TASK TO CARRY OUT: Only lines that contain the word "nodejs" are to be returned from the data below.
↓↓↓
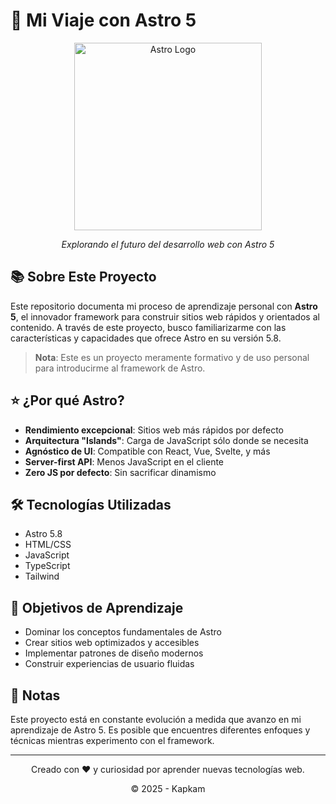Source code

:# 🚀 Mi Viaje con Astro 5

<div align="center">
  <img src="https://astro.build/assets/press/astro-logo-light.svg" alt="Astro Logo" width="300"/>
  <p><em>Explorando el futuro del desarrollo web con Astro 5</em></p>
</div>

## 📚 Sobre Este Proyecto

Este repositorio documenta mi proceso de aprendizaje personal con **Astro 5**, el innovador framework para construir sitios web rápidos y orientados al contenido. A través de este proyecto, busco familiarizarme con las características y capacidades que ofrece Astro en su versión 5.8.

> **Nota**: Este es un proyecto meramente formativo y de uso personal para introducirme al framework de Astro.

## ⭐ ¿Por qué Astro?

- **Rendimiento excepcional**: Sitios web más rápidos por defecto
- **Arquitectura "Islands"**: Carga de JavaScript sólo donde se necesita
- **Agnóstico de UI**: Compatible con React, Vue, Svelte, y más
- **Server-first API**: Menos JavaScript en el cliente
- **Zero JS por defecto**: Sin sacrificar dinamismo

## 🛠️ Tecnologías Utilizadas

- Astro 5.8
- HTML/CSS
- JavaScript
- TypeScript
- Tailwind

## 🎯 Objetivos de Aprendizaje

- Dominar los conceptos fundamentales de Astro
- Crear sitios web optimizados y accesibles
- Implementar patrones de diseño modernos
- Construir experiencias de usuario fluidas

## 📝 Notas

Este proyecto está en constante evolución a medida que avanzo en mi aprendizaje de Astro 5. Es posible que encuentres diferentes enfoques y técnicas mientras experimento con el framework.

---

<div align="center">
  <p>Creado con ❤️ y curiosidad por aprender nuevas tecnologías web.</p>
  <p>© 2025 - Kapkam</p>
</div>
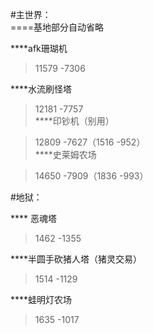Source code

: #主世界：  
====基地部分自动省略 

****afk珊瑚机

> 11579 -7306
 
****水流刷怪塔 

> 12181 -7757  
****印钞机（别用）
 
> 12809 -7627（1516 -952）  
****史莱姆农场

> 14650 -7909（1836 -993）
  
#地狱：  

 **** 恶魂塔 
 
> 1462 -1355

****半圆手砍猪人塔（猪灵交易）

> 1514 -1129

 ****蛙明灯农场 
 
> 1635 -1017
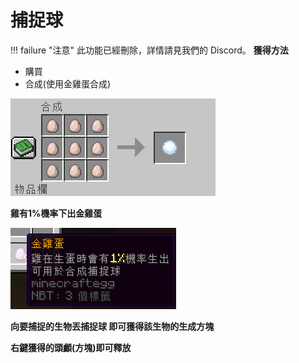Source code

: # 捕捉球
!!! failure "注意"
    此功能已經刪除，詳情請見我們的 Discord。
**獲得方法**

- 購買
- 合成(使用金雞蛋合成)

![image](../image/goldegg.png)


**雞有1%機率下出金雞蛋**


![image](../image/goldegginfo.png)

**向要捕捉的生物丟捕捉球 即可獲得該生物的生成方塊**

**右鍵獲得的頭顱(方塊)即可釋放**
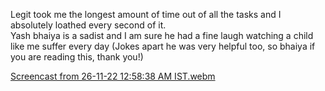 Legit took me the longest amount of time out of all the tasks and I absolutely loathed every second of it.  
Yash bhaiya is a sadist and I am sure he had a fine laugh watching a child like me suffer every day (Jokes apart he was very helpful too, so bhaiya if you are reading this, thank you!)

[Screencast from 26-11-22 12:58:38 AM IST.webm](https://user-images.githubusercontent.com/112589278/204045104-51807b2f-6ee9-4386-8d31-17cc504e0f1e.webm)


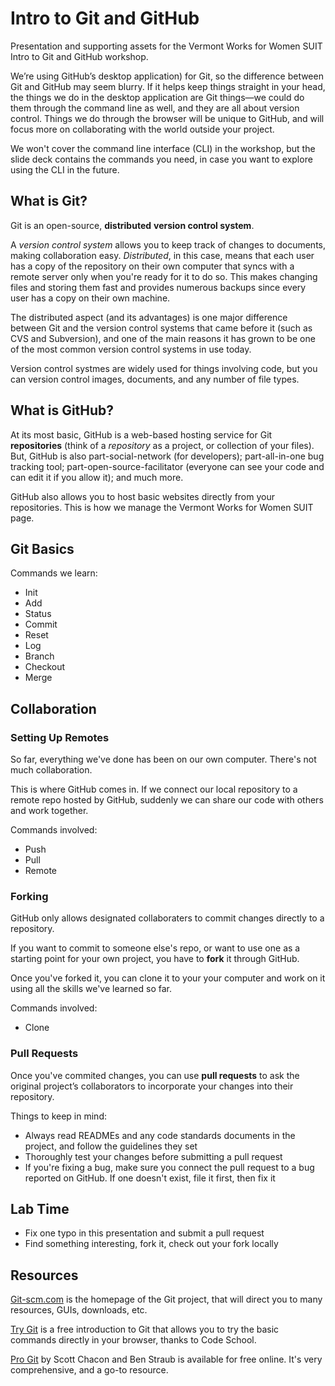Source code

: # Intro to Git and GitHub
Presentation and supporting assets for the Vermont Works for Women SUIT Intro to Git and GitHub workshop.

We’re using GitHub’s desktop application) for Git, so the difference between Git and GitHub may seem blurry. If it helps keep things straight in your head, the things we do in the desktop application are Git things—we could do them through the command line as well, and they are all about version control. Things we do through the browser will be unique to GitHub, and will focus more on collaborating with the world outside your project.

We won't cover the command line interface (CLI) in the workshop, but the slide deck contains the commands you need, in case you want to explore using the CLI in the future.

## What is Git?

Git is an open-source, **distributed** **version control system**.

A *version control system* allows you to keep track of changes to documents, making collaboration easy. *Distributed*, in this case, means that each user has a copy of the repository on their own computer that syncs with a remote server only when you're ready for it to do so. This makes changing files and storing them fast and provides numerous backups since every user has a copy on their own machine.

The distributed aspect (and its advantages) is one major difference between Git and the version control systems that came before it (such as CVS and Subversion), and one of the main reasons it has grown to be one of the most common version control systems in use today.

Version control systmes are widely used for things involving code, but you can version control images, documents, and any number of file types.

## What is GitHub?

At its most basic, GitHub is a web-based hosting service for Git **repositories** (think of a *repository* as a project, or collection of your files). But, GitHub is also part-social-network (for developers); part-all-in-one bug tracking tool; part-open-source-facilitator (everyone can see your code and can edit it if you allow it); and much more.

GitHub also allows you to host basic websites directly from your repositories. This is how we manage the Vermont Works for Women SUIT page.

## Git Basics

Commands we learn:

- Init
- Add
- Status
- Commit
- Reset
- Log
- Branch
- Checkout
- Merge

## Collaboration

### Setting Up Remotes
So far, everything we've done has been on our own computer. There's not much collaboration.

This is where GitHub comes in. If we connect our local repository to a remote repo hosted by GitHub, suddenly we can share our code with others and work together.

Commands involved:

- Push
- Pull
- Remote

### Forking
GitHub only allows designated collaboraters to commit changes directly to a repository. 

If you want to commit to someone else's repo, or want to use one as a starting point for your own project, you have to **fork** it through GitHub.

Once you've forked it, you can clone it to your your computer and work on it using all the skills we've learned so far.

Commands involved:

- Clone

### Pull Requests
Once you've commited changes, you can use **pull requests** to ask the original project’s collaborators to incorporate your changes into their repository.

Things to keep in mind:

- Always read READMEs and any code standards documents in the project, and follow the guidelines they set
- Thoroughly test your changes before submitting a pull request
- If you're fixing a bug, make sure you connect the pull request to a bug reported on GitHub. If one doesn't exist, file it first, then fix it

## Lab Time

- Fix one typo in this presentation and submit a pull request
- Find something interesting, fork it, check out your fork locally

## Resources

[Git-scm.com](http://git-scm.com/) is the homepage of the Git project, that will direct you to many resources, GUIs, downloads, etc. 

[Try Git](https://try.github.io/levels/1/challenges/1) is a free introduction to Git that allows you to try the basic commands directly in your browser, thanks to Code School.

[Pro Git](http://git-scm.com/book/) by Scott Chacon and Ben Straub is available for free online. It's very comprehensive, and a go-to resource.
↑↑↑
↓↓↓
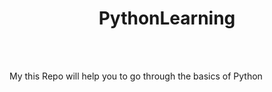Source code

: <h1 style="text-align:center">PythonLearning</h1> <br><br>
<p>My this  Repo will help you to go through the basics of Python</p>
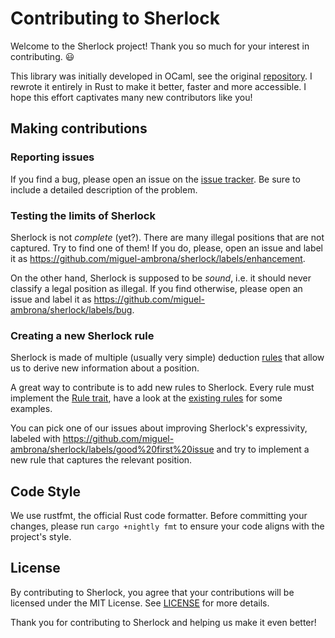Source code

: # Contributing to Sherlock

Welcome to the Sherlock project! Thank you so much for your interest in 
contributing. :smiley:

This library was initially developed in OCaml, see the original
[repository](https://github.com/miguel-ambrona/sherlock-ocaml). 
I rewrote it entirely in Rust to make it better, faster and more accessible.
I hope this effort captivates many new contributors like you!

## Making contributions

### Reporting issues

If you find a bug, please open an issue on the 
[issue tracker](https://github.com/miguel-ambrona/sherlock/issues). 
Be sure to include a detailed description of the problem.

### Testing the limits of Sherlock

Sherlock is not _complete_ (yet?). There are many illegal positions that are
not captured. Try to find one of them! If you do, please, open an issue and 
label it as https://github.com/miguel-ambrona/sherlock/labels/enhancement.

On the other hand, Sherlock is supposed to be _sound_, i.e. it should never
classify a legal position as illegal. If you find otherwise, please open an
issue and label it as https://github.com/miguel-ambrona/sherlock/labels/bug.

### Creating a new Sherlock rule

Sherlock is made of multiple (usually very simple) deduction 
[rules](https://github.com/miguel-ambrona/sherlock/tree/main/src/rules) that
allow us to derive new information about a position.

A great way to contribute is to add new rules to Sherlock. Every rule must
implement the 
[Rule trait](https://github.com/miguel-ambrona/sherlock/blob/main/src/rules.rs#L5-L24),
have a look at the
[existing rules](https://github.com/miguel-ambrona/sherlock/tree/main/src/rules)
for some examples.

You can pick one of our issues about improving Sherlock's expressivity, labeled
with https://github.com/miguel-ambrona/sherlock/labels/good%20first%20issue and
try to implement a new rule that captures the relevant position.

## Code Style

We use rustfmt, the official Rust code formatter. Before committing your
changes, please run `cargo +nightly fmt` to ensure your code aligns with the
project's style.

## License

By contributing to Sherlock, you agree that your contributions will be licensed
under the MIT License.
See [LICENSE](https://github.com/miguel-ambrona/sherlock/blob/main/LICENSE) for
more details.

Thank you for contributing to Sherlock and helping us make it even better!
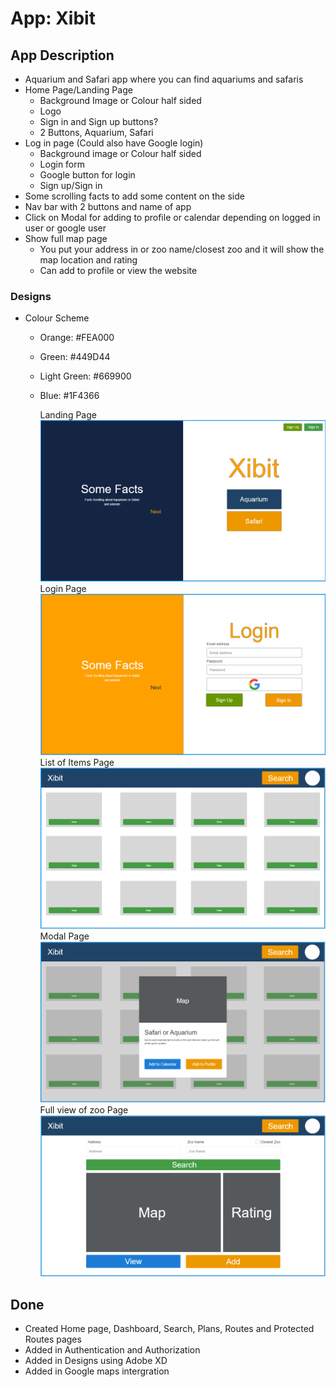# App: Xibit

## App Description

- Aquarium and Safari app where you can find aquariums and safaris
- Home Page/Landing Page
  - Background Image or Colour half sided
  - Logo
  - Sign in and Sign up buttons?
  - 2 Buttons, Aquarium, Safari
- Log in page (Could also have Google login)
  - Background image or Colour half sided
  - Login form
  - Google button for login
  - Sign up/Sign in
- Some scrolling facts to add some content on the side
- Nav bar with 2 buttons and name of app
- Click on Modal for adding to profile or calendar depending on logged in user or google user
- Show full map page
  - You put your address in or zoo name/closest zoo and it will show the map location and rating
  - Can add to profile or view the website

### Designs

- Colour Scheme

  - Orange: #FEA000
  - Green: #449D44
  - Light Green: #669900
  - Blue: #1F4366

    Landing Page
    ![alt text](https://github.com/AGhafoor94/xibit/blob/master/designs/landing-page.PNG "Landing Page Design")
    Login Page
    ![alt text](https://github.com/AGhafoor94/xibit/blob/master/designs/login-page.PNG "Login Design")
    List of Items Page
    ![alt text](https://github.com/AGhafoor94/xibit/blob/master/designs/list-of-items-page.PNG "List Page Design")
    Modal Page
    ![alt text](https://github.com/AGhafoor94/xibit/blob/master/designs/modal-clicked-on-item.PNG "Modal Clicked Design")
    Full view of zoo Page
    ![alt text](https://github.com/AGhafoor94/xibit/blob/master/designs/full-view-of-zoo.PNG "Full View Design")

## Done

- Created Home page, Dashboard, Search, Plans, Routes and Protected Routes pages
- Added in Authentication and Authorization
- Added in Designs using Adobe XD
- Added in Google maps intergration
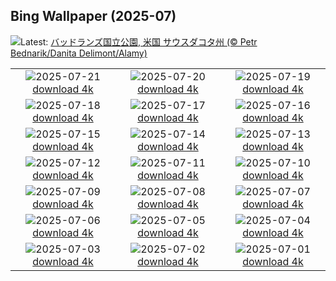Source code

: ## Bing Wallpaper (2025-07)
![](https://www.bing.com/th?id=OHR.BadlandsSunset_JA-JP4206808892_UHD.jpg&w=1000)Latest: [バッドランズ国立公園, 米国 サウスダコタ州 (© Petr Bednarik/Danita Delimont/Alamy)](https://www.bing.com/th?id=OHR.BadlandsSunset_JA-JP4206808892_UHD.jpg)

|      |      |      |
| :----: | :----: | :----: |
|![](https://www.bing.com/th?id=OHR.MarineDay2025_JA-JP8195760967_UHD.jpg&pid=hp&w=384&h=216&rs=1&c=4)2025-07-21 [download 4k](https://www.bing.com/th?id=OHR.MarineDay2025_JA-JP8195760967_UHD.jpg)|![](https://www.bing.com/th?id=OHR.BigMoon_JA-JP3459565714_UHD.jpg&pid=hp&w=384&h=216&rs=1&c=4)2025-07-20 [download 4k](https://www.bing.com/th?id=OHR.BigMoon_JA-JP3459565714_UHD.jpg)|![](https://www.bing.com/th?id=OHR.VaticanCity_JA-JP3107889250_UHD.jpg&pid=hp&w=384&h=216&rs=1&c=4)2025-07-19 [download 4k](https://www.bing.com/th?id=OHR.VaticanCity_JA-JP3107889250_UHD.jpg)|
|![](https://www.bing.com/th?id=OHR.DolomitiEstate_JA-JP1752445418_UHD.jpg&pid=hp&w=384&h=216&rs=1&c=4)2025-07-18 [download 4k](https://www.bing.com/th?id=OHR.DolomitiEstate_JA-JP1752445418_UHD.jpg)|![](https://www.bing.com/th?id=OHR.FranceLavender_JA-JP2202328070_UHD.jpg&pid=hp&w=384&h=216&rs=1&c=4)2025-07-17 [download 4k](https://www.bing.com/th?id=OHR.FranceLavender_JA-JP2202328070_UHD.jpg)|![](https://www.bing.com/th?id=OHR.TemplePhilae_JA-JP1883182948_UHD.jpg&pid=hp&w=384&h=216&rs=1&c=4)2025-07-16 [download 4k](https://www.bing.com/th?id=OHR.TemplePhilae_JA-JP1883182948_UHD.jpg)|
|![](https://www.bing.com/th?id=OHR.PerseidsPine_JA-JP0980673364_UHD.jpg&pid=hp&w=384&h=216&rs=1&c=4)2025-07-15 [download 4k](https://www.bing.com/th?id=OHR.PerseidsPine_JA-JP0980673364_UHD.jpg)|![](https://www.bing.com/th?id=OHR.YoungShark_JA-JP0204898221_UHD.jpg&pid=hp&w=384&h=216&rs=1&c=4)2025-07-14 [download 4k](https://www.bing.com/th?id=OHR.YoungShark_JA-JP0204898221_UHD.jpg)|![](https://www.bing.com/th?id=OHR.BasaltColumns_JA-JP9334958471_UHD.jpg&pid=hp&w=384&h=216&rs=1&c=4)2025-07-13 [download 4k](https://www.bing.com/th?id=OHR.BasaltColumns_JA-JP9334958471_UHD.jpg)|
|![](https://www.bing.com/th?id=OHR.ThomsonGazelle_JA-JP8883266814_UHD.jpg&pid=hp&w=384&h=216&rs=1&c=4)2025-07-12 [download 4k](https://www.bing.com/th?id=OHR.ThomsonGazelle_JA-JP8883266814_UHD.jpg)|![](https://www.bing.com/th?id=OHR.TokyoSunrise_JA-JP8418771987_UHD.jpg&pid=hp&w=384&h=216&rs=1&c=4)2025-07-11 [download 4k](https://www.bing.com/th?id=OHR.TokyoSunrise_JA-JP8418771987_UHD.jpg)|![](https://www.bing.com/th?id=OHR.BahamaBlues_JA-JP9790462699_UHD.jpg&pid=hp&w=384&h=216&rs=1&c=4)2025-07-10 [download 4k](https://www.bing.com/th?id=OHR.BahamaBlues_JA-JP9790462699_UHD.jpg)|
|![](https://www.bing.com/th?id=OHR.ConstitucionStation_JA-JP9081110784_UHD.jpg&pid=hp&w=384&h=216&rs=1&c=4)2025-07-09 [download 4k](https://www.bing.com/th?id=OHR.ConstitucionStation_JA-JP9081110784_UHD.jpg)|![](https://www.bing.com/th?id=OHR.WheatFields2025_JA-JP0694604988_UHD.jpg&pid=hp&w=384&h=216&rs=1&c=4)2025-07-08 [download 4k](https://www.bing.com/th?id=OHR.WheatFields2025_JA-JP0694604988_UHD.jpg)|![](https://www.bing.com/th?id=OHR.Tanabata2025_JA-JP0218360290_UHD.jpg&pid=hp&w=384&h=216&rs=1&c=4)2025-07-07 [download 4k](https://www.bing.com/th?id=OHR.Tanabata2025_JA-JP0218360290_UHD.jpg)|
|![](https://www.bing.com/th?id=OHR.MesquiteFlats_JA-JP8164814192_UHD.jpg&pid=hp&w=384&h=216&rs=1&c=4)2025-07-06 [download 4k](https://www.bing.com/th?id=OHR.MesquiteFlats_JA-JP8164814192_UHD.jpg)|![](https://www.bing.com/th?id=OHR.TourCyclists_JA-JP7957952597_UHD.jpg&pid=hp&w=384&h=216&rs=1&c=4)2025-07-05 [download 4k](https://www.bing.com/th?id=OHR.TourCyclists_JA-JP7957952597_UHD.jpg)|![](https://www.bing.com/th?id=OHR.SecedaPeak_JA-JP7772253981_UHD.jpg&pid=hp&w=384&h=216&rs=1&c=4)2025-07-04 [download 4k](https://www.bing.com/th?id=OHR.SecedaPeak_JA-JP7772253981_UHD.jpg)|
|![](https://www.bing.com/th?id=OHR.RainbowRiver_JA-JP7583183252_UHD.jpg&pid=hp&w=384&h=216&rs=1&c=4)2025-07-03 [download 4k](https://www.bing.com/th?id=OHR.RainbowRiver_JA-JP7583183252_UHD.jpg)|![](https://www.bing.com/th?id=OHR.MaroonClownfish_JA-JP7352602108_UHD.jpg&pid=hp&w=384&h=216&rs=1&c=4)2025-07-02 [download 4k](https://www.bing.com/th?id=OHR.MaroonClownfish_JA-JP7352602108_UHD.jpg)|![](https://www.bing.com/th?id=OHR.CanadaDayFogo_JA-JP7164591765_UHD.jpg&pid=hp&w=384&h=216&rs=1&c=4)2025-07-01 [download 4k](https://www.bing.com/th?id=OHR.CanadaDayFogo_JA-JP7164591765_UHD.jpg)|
↑↑↑
↓↓↓
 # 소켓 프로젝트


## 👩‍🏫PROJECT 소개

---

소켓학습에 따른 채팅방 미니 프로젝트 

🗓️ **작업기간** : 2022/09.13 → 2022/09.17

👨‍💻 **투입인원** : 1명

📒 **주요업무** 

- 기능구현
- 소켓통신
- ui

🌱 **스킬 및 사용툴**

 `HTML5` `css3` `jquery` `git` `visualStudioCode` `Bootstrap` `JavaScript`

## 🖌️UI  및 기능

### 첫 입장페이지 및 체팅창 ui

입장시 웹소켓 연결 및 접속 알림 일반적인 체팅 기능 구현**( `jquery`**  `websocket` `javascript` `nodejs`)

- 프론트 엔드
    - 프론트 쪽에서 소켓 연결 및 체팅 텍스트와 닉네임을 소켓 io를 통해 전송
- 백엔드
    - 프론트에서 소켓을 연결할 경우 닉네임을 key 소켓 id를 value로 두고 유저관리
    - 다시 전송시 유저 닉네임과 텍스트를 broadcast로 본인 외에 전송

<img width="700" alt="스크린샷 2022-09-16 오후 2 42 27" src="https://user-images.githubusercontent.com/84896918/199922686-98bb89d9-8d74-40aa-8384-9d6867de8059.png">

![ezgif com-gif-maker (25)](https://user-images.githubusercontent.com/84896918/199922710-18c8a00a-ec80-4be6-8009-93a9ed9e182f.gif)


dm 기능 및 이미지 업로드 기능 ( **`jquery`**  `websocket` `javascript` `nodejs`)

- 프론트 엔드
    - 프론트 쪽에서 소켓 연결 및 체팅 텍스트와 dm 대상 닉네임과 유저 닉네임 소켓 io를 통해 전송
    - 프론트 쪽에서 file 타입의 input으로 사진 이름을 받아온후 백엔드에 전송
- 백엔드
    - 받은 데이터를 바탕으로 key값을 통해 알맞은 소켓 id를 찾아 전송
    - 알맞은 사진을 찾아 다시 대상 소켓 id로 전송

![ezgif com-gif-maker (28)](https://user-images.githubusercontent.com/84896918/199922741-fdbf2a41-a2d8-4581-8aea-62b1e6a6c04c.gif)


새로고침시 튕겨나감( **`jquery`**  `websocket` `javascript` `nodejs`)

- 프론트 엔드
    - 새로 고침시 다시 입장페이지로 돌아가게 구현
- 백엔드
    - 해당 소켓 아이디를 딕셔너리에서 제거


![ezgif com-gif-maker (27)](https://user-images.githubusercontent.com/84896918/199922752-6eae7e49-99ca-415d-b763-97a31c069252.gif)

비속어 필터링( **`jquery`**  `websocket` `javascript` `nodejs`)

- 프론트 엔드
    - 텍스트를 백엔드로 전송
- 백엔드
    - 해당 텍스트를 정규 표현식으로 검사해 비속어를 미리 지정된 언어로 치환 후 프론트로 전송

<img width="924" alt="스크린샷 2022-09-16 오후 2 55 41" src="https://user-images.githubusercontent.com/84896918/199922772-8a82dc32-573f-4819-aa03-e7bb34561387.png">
↑↑↑
TASK OUTPUT:
입장시 웹소켓 연결 및 접속 알림 일반적인 체팅 기능 구현**( `jquery`**  `websocket` `javascript` `nodejs`)
dm 기능 및 이미지 업로드 기능 ( **`jquery`**  `websocket` `javascript` `nodejs`)
새로고침시 튕겨나감( **`jquery`**  `websocket` `javascript` `nodejs`)
비속어 필터링( **`jquery`**  `websocket` `javascript` `nodejs`)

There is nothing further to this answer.